Note that Cases 1 and 2 cover all possibilities. So Claim 1 holds. $\surd$
So let us now use this to lower-bound the number of edges in $G$. Let us set $T=V(G)\setminus S$. Then $T$ and $S$ are disjoint and each have exactly $N$ vertices and partition $\Omega \doteq V(G)$.
Then by Claim 1 there are $3N$ edges between $S$ and $T$, and by the hypthesis, there are at least $N$ edges with both endpoints in $S$, and there are are at least $N$ edges with both endpoints in $T$. Which gives at least $3N+N+N=5N$ edges total.

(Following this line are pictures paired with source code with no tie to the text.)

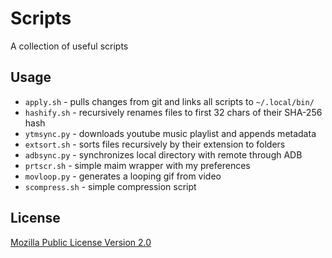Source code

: # Scripts
A collection of useful scripts

## Usage
- `apply.sh` - pulls changes from git and links all scripts to `~/.local/bin/`
- `hashify.sh` - recursively renames files to first 32 chars of their SHA-256 hash
- `ytmsync.py` - downloads youtube music playlist and appends metadata
- `extsort.sh` - sorts files recursively by their extension to folders
- `adbsync.py` - synchronizes local directory with remote through ADB
- `prtscr.sh` - simple maim wrapper with my preferences
- `movloop.py` - generates a looping gif from video
- `scompress.sh` - simple compression script

## License
[Mozilla Public License Version 2.0](https://github.com/TheAirBlow/Scripts/blob/main/LICENCE)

And thus THM 1 follows. $\surd$
This bound is tight for $N$ a multiple of 3, and is within $O(1)$ edges of being tight for other $N$. Take the graph $G$ consisting of $\frac{N}{3}$ cliques with precisely 6 vertices in each clique for $N \pmod 3 =0$, and of $\lfloor \frac{N}{3} \rfloor$ cliques, all but the last having exactly 6 vertices and the rest having the remaining 8 or 10 vertices, for $N \pmod 3 =1,2$. This graph satisfies the conditions of the hypothesis of THM 1.